Below is a block of records. Copy every line in it that contains the word "your".

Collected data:
_ _ _ _

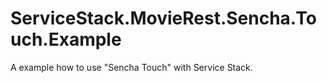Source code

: ServiceStack.MovieRest.Sencha.Touch.Example
===========================================

A example how to use "Sencha Touch" with Service Stack.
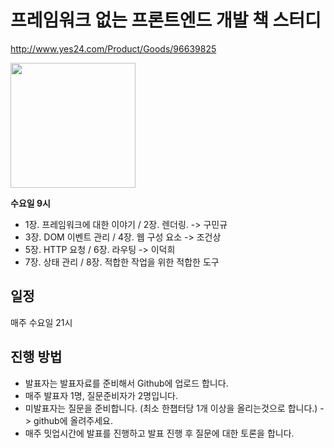 # 프레임워크 없는 프론트엔드 개발 책 스터디

http://www.yes24.com/Product/Goods/96639825

<img src="http://image.yes24.com/goods/96639825/XL" width="200"/>

**수요일 9시**

- 1장. 프레임워크에 대한 이야기 / 2장. 렌더링. -> 구민규
- 3장. DOM 이벤트 관리 / 4장. 웹 구성 요소 -> 조건상
- 5장. HTTP 요청 / 6장. 라우팅 -> 이덕희
- 7장. 상태 관리 / 8장. 적합한 작업을 위한 적합한 도구

## 일정

매주 수요일 21시

## 진행 방법

- 발표자는 발표자료를 준비해서 Github에 업로드 합니다.
- 매주 발표자 1명, 질문준비자가 2명입니다.
- 미발표자는 질문을 준비합니다. (최소 한챕터당 1개 이상을 올리는것으로 합니다.) -> github에 올려주세요.
- 매주 밋업시간에 발표를 진행하고 발표 진행 후 질문에 대한 토론을 합니다.
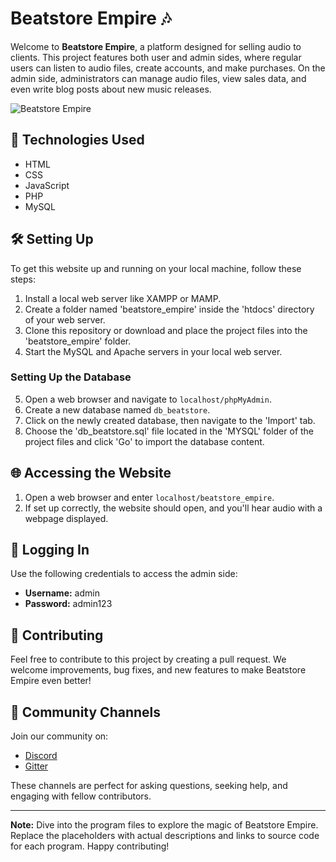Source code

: # Beatstore Empire 🎶

Welcome to **Beatstore Empire**, a platform designed for selling audio to clients. This project features both user and admin sides, where regular users can listen to audio files, create accounts, and make purchases. On the admin side, administrators can manage audio files, view sales data, and even write blog posts about new music releases.

![Beatstore Empire](insert_image_url_here)

## 🚀 Technologies Used

- HTML
- CSS
- JavaScript
- PHP
- MySQL

## 🛠️ Setting Up

To get this website up and running on your local machine, follow these steps:

1. Install a local web server like XAMPP or MAMP.
2. Create a folder named 'beatstore_empire' inside the 'htdocs' directory of your web server.
3. Clone this repository or download and place the project files into the 'beatstore_empire' folder.
4. Start the MySQL and Apache servers in your local web server.

### Setting Up the Database

5. Open a web browser and navigate to `localhost/phpMyAdmin`.
6. Create a new database named `db_beatstore`.
7. Click on the newly created database, then navigate to the 'Import' tab.
8. Choose the 'db_beatstore.sql' file located in the 'MYSQL' folder of the project files and click 'Go' to import the database content.

## 🌐 Accessing the Website

1. Open a web browser and enter `localhost/beatstore_empire`.
2. If set up correctly, the website should open, and you'll hear audio with a webpage displayed.

## 🚪 Logging In

Use the following credentials to access the admin side:

- **Username:** admin
- **Password:** admin123

## 🤝 Contributing

Feel free to contribute to this project by creating a pull request. We welcome improvements, bug fixes, and new features to make Beatstore Empire even better!

## 🌟 Community Channels

Join our community on:

- [Discord](https://the-algorithms.com/discord)
- [Gitter](https://gitter.im/TheAlgorithms/community)

These channels are perfect for asking questions, seeking help, and engaging with fellow contributors.

---

**Note:** Dive into the program files to explore the magic of Beatstore Empire. Replace the placeholders with actual descriptions and links to source code for each program. Happy contributing!
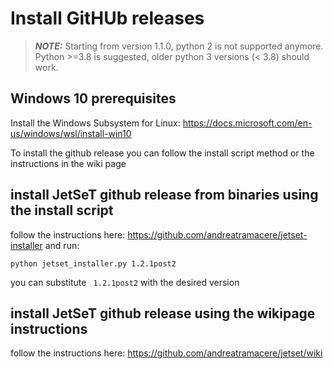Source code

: # Install GitHUb releases


> **_NOTE:_** Starting from version 1.1.0, python 2 is not supported anymore. Python >=3.8 is suggested, older python 3 versions (< 3.8) should work.

## Windows 10 prerequisites
Install the Windows Subsystem for Linux: https://docs.microsoft.com/en-us/windows/wsl/install-win10

To install the github release you can follow the install script method or the instructions in the wiki page


## install  JetSeT github release from binaries using the install script
follow the instructions here: https://github.com/andreatramacere/jetset-installer
and run:
    
    python jetset_installer.py 1.2.1post2

you can substitute ` 1.2.1post2` with the desired version 

## install  JetSeT github release using the wikipage instructions
follow the instructions here: https://github.com/andreatramacere/jetset/wiki
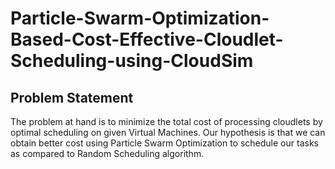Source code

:# Particle-Swarm-Optimization-Based-Cost-Effective-Cloudlet-Scheduling-using-CloudSim

## Problem Statement
The problem at hand is to minimize the total cost of processing cloudlets by optimal scheduling on given Virtual Machines. Our hypothesis is that we can obtain better cost using Particle Swarm Optimization to schedule our tasks as compared to Random Scheduling algorithm.
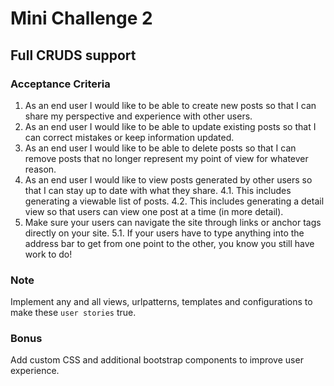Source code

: # Mini Challenge 2

## Full CRUDS support

### Acceptance Criteria
1. As an end user I would like to be able to create new posts so that I can share my perspective and experience with other users.
2. As an end user I would like to be able to update existing posts so that I can correct mistakes or keep information updated.
3. As an end user I would like to be able to delete posts so that I can remove posts that no longer represent my point of view for whatever reason.
4. As an end user I would like to view posts generated by other users so that I can stay up to date with what they share.
4.1. This includes generating a viewable list of posts.
4.2. This includes generating a detail view so that users can view one post at a time (in more detail).
5. Make sure your users can navigate the site through links or anchor tags directly on your site.
5.1. If your users have to type anything into the address bar to get from one point to the other, you know you still have work to do!

### Note
Implement any and all views, urlpatterns, templates and configurations to make these `user stories` true.

### Bonus
Add custom CSS and additional bootstrap components to improve user experience.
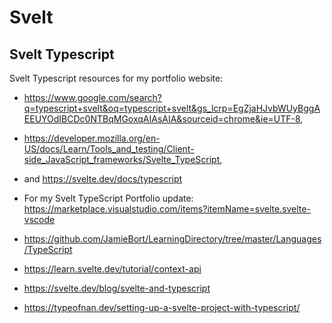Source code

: # Svelt

## Svelt Typescript

Svelt Typescript resources for my portfolio website:

- https://www.google.com/search?q=typescript+svelt&oq=typescript+svelt&gs_lcrp=EgZjaHJvbWUyBggAEEUYOdIBCDc0NTBqMGoxqAIAsAIA&sourceid=chrome&ie=UTF-8,

- https://developer.mozilla.org/en-US/docs/Learn/Tools_and_testing/Client-side_JavaScript_frameworks/Svelte_TypeScript,

- and https://svelte.dev/docs/typescript

- For my Svelt TypeScript Portfolio update:
  https://marketplace.visualstudio.com/items?itemName=svelte.svelte-vscode

- https://github.com/JamieBort/LearningDirectory/tree/master/Languages/TypeScript

- https://learn.svelte.dev/tutorial/context-api

- https://svelte.dev/blog/svelte-and-typescript

- https://typeofnan.dev/setting-up-a-svelte-project-with-typescript/
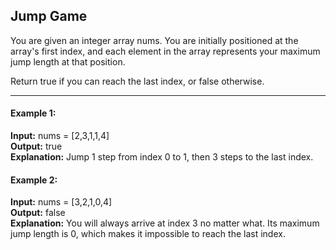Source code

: ## Jump Game

You are given an integer array nums. You are initially positioned at the array's first index, and each element in the array represents your maximum jump length at that position.

Return true if you can reach the last index, or false otherwise.

---

#### Example 1:

**Input:** nums = [2,3,1,1,4]<br>
**Output:** true<br>
**Explanation:** Jump 1 step from index 0 to 1, then 3 steps to the last index.

#### Example 2:

**Input:** nums = [3,2,1,0,4]<br>
**Output:** false<br>
**Explanation:** You will always arrive at index 3 no matter what. Its maximum jump length is 0, which makes it impossible to reach the last index.
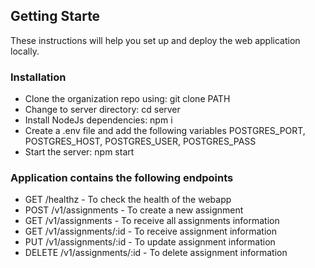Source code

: ## Getting Starte
These instructions will help you set up and deploy the web application locally.
 
### Installation
- Clone the organization repo using: git clone PATH
- Change to server directory: cd server
- Install NodeJs dependencies: npm i
- Create a .env file and add the following variables POSTGRES_PORT, POSTGRES_HOST, POSTGRES_USER, POSTGRES_PASS
- Start the server: npm start
 
### Application contains the following endpoints
- GET /healthz - To check the health of the webapp
- POST /v1/assignments - To create a new assignment
- GET /v1/assignments - To receive all assignments information
- GET /v1/assignments/:id - To receive assignment information
- PUT /v1/assignments/:id - To update assignment information
- DELETE /v1/assignments/:id - To delete assignment information
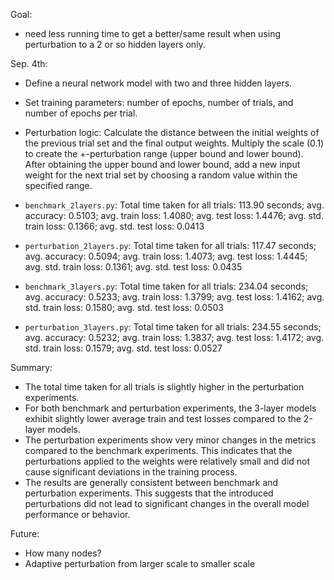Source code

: Goal:
- need less running time to get a better/same result when using perturbation to a 2 or so hidden layers only.


Sep. 4th:
- Define a neural network model with two and three hidden layers.
- Set training parameters: number of epochs, number of trials, and number of epochs per trial.
- Perturbation logic: Calculate the distance between the initial weights of the previous trial set and the final output weights. Multiply the scale (0.1) to create the +-perturbation range (upper bound and lower bound). After obtaining the upper bound and lower bound, add a new input weight for the next trial set by choosing a random value within the specified range.

- `benchmark_2layers.py`: Total time taken for all trials: 113.90 seconds; avg. accuracy: 0.5103; avg. train loss: 1.4080; avg. test loss: 1.4476; avg. std. train loss: 0.1366; avg. std. 
 test loss: 0.0413
- `perturbation_2layers.py`: Total time taken for all trials: 117.47 seconds; avg. accuracy: 0.5094; avg. train loss: 1.4073; avg. test loss: 1.4445; avg. std. train loss: 0.1361; avg. std. test loss: 0.0435
- `benchmark_3layers.py`: Total time taken for all trials: 234.04 seconds; avg. accuracy: 0.5233; avg. train loss: 1.3799; avg. test loss: 1.4162; avg. std. train loss: 0.1580; avg. std. test loss: 0.0503
- `perturbation_3layers.py`: Total time taken for all trials: 234.55 seconds; avg. accuracy: 0.5232; avg. train loss: 1.3837; avg. test loss: 1.4172; avg. std. train loss: 0.1579; avg. std. test loss: 0.0527 

Summary:
- The total time taken for all trials is slightly higher in the perturbation experiments.
- For both benchmark and perturbation experiments, the 3-layer models exhibit slightly lower average train and test losses compared to the 2-layer models. 
- The perturbation experiments show very minor changes in the metrics compared to the benchmark experiments. This indicates that the perturbations applied to the weights were relatively small and did not cause significant deviations in the training process.
- The results are generally consistent between benchmark and perturbation experiments. This suggests that the introduced perturbations did not lead to significant changes in the overall model performance or behavior.

Future: 
- How many nodes?
- Adaptive perturbation from larger scale to smaller scale
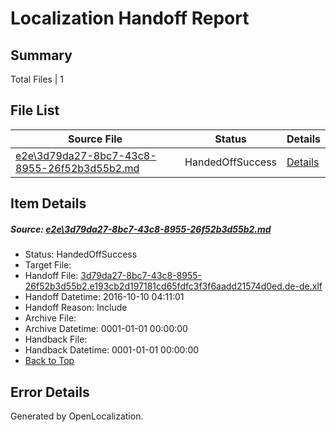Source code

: # <a name='report-top'></a> Localization Handoff Report

## Summary
 Total Files | 1

## File List
 Source File | Status | Details 
 ----------- | ------ | ------- 
 [e2e\3d79da27-8bc7-43c8-8955-26f52b3d55b2.md](https://github.com/OpenLocalizationTestOrg/ol-test0/blob/f02e9248c5c0d39b3773ae6476d47595c77d5231/e2e/3d79da27-8bc7-43c8-8955-26f52b3d55b2.md) | HandedOffSuccess | [Details](#8f68b6c2005ce22526cf208f0e81d4f9e0df2c861)

## Item Details
##### <a name='8f68b6c2005ce22526cf208f0e81d4f9e0df2c861'></a> Source: [e2e\3d79da27-8bc7-43c8-8955-26f52b3d55b2.md](https://github.com/OpenLocalizationTestOrg/ol-test0/blob/f02e9248c5c0d39b3773ae6476d47595c77d5231/e2e/3d79da27-8bc7-43c8-8955-26f52b3d55b2.md)
* Status: HandedOffSuccess
* Target File: 
* Handoff File: [3d79da27-8bc7-43c8-8955-26f52b3d55b2.e193cb2d197181cd65fdfc3f3f6aadd21574d0ed.de-de.xlf](https://github.com/OpenLocalizationTestOrg/ol-test0-handoff/blob/3faf599508742225a8fbe38e84c87239cb3f0f0e/ol-handoff/OpenLocalizationTestOrg/ol-test0-dede/qimu/ht/3d79da27-8bc7-43c8-8955-26f52b3d55b2.e193cb2d197181cd65fdfc3f3f6aadd21574d0ed.de-de.xlf)
* Handoff Datetime: 2016-10-10 04:11:01
* Handoff Reason: Include
* Archive File: 
* Archive Datetime: 0001-01-01 00:00:00
* Handback File: 
* Handback Datetime: 0001-01-01 00:00:00
* [Back to Top](#report-top)


## Error Details

Generated by OpenLocalization.
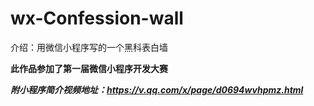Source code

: # wx-Confession-wall
介绍：用微信小程序写的一个黑科表白墙

****此作品参加了第一届微信小程序开发大赛****

*****附小程序简介视频地址：https://v.qq.com/x/page/d0694wvhpmz.html*****


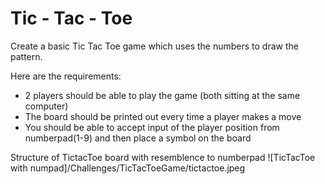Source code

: # Tic - Tac - Toe

Create a basic Tic Tac Toe game which uses the numbers to draw the pattern.

Here are the requirements:

* 2 players should be able to play the game (both sitting at the same computer)
* The board should be printed out every time a player makes a move
* You should be able to accept input of the player position from numberpad(1-9) and then place a symbol on the board

Structure of TictacToe board with resemblence to numberpad
![TicTacToe with numpad]/Challenges/TicTacToeGame/tictactoe.jpeg
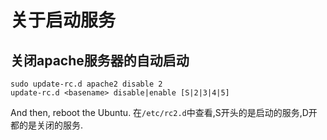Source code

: # 关于启动服务

## 关闭apache服务器的自动启动

    sudo update-rc.d apache2 disable 2
    update-rc.d <basename> disable|enable [S|2|3|4|5]

And then, reboot the Ubuntu.
在`/etc/rc2.d`中查看,S开头的是启动的服务,D开都的是关闭的服务.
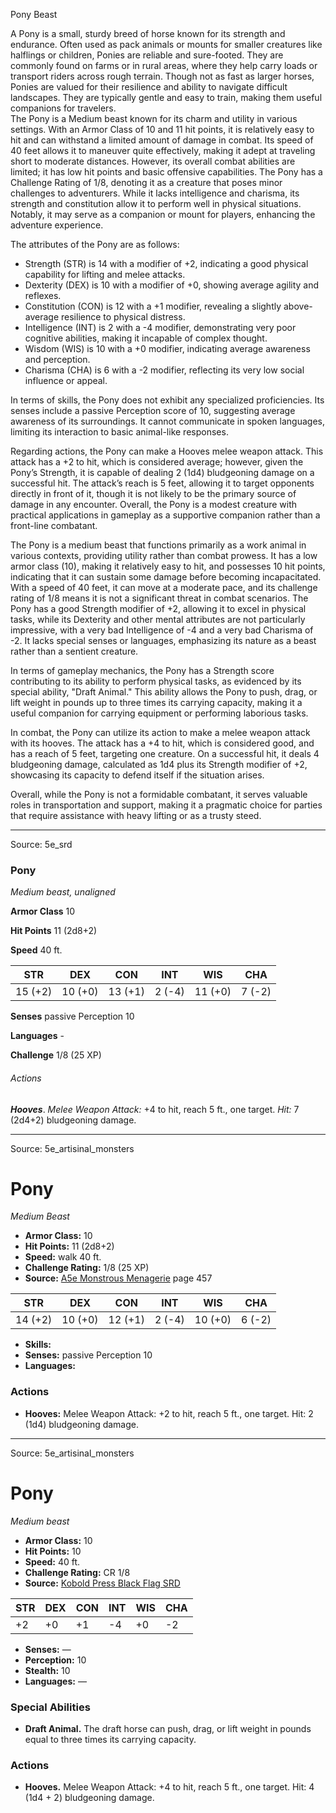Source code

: <MonsterName/>Pony</MonsterName>
<CreatureType/>Beast</CreatureType>

<summary>A Pony is a small, sturdy breed of horse known for its strength and endurance. Often used as pack animals or mounts for smaller creatures like halflings or children, Ponies are reliable and sure-footed. They are commonly found on farms or in rural areas, where they help carry loads or transport riders across rough terrain. Though not as fast as larger horses, Ponies are valued for their resilience and ability to navigate difficult landscapes. They are typically gentle and easy to train, making them useful companions for travelers.</summary>

<summary>The Pony is a Medium beast known for its charm and utility in various settings. With an Armor Class of 10 and 11 hit points, it is relatively easy to hit and can withstand a limited amount of damage in combat. Its speed of 40 feet allows it to maneuver quite effectively, making it adept at traveling short to moderate distances. However, its overall combat abilities are limited; it has low hit points and basic offensive capabilities. The Pony has a Challenge Rating of 1/8, denoting it as a creature that poses minor challenges to adventurers. While it lacks intelligence and charisma, its strength and constitution allow it to perform well in physical situations. Notably, it may serve as a companion or mount for players, enhancing the adventure experience.</summary>

<detail>

The attributes of the Pony are as follows: 

- Strength (STR) is 14 with a modifier of +2, indicating a good physical capability for lifting and melee attacks. 
- Dexterity (DEX) is 10 with a modifier of +0, showing average agility and reflexes. 
- Constitution (CON) is 12 with a +1 modifier, revealing a slightly above-average resilience to physical distress. 
- Intelligence (INT) is 2 with a -4 modifier, demonstrating very poor cognitive abilities, making it incapable of complex thought. 
- Wisdom (WIS) is 10 with a +0 modifier, indicating average awareness and perception. 
- Charisma (CHA) is 6 with a -2 modifier, reflecting its very low social influence or appeal.

In terms of skills, the Pony does not exhibit any specialized proficiencies. Its senses include a passive Perception score of 10, suggesting average awareness of its surroundings. It cannot communicate in spoken languages, limiting its interaction to basic animal-like responses.

Regarding actions, the Pony can make a Hooves melee weapon attack. This attack has a +2 to hit, which is considered average; however, given the Pony’s Strength, it is capable of dealing 2 (1d4) bludgeoning damage on a successful hit. The attack’s reach is 5 feet, allowing it to target opponents directly in front of it, though it is not likely to be the primary source of damage in any encounter. Overall, the Pony is a modest creature with practical applications in gameplay as a supportive companion rather than a front-line combatant.

The Pony is a medium beast that functions primarily as a work animal in various contexts, providing utility rather than combat prowess. It has a low armor class (10), making it relatively easy to hit, and possesses 10 hit points, indicating that it can sustain some damage before becoming incapacitated. With a speed of 40 feet, it can move at a moderate pace, and its challenge rating of 1/8 means it is not a significant threat in combat scenarios. The Pony has a good Strength modifier of +2, allowing it to excel in physical tasks, while its Dexterity and other mental attributes are not particularly impressive, with a very bad Intelligence of -4 and a very bad Charisma of -2. It lacks special senses or languages, emphasizing its nature as a beast rather than a sentient creature.

In terms of gameplay mechanics, the Pony has a Strength score contributing to its ability to perform physical tasks, as evidenced by its special ability, "Draft Animal." This ability allows the Pony to push, drag, or lift weight in pounds up to three times its carrying capacity, making it a useful companion for carrying equipment or performing laborious tasks.

In combat, the Pony can utilize its action to make a melee weapon attack with its hooves. The attack has a +4 to hit, which is considered good, and has a reach of 5 feet, targeting one creature. On a successful hit, it deals 4 bludgeoning damage, calculated as 1d4 plus its Strength modifier of +2, showcasing its capacity to defend itself if the situation arises.

Overall, while the Pony is not a formidable combatant, it serves valuable roles in transportation and support, making it a pragmatic choice for parties that require assistance with heavy lifting or as a trusty steed.</detail>



---

Source: 5e_srd

### Pony

*Medium beast, unaligned*

**Armor Class** 10

**Hit Points** 11 (2d8+2)

**Speed** 40 ft.

| STR     | DEX     | CON     | INT    | WIS     | CHA    |
|---------|---------|---------|--------|---------|--------|
| 15 (+2) | 10 (+0) | 13 (+1) | 2 (-4) | 11 (+0) | 7 (-2) |

**Senses** passive Perception 10

**Languages** -

**Challenge** 1/8 (25 XP)

###### Actions

***Hooves***. *Melee Weapon Attack:* +4 to hit, reach 5 ft., one target. *Hit:* 7 (2d4+2) bludgeoning damage.



---

Source: 5e_artisinal_monsters

# Pony

*Medium* *Beast*

- **Armor Class:** 10
- **Hit Points:** 11 (2d8+2)
- **Speed:** walk 40 ft.
- **Challenge Rating:** 1/8 (25 XP)
- **Source:** [A5e Monstrous Menagerie](https://enpublishingrpg.com/products/level-up-monstrous-menagerie-a5e) page 457

| STR | DEX | CON | INT | WIS | CHA |
| --- | --- | --- | --- | --- | --- |
| 14 (+2) | 10 (+0) | 12 (+1) | 2 (-4) | 10 (+0) | 6 (-2) |

- **Skills:** 
- **Senses:** passive Perception 10
- **Languages:** 

### Actions

- **Hooves:** Melee Weapon Attack: +2 to hit, reach 5 ft., one target. Hit: 2 (1d4) bludgeoning damage.






---

Source: 5e_artisinal_monsters

# Pony

*Medium beast*

- **Armor Class:** 10
- **Hit Points:** 10
- **Speed:** 40 ft.
- **Challenge Rating:** CR 1/8
- **Source:** [Kobold Press Black Flag SRD](https://koboldpress.com/black-flag-roleplaying/)

| STR | DEX | CON | INT | WIS | CHA |
| --- | --- | --- | --- | --- | --- |
| +2 | +0 | +1 | -4 | +0 | -2 |

- **Senses:** —
- **Perception:** 10
- **Stealth:** 10
- **Languages:** —

### Special Abilities

- **Draft Animal.** The draft horse can push, drag, or lift weight in pounds equal to three times its carrying capacity.

### Actions

- **Hooves.** Melee Weapon Attack: +4 to hit, reach 5 ft., one target. Hit: 4 (1d4 + 2) bludgeoning damage.



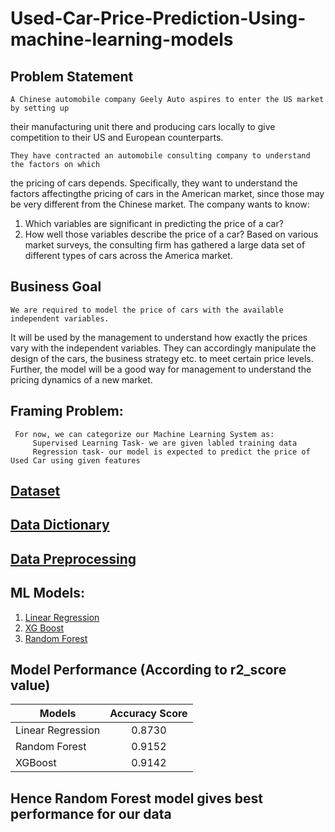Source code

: # Used-Car-Price-Prediction-Using-machine-learning-models


## Problem Statement
    A Chinese automobile company Geely Auto aspires to enter the US market by setting up 
their manufacturing unit there and producing cars locally to give competition to their US 
and European counterparts.

    They have contracted an automobile consulting company to understand the factors on which 
the pricing of cars depends. Specifically, they want to understand the factors affectingthe 
pricing of cars in the American market, since those may be very different from the Chinese market. 
The company wants to know:
1. Which variables are significant in predicting the price of a car?
2. How well those variables describe the price of a car?
Based on various market surveys, the consulting firm has gathered a large data set of different 
types of cars across the America market.


## Business Goal
    We are required to model the price of cars with the available independent variables.
It will be used by the management to understand how exactly the prices vary with the independent 
variables. They can accordingly manipulate the design of the cars, the business strategy etc. to 
meet certain price levels. Further, the model will be a good way for management to understand the 
pricing dynamics of a new market.
    
    
## Framing Problem:
     For now, we can categorize our Machine Learning System as:
         Supervised Learning Task- we are given labled training data
         Regression task- our model is expected to predict the price of Used Car using given features
         
         
## [Dataset](https://github.com/pawaderahul/Used-Car-Price-Prediction-Using-machine-learning-models/blob/main/CarPrice_Assignment.csv)

## [Data Dictionary](https://github.com/pawaderahul/Used-Car-Price-Prediction-Using-machine-learning-models/blob/main/Data%20Dictionary%20-%20carprices.xlsx)

## [Data Preprocessing](https://github.com/pawaderahul/Used-Car-Price-Prediction-Using-machine-learning-models/blob/main/Data_Preprocessing.ipynb)


## ML Models:
1. [Linear Regression](https://github.com/pawaderahul/Used-Car-Price-Prediction-Using-machine-learning-models/blob/main/Linear%20Regression.ipynb)
2. [XG Boost](https://github.com/pawaderahul/Used-Car-Price-Prediction-Using-machine-learning-models/blob/main/XGBoost.ipynb)
3. [Random Forest](https://github.com/pawaderahul/Used-Car-Price-Prediction-Using-machine-learning-models/blob/main/Random_Forest.ipynb)


## Model Performance (According to r2_score value)
| Models             | Accuracy Score       | 
| ------------------ |:--------------------:|   
| Linear Regression  | 0.8730               |
| Random Forest      | 0.9152               |
| XGBoost            | 0.9142               |


## Hence Random Forest model gives best performance for our data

_ _ _ _

**TASK RESULT**
To get this website up and running on your local machine, follow these steps:
2. Create a folder named 'beatstore_empire' inside the 'htdocs' directory of your web server.
4. Start the MySQL and Apache servers in your local web server.
5. Make sure your users can navigate the site through links or anchor tags directly on your site.
5.1. If your users have to type anything into the address bar to get from one point to the other, you know you still have work to do!
You are given an integer array nums. You are initially positioned at the array's first index, and each element in the array represents your maximum jump length at that position.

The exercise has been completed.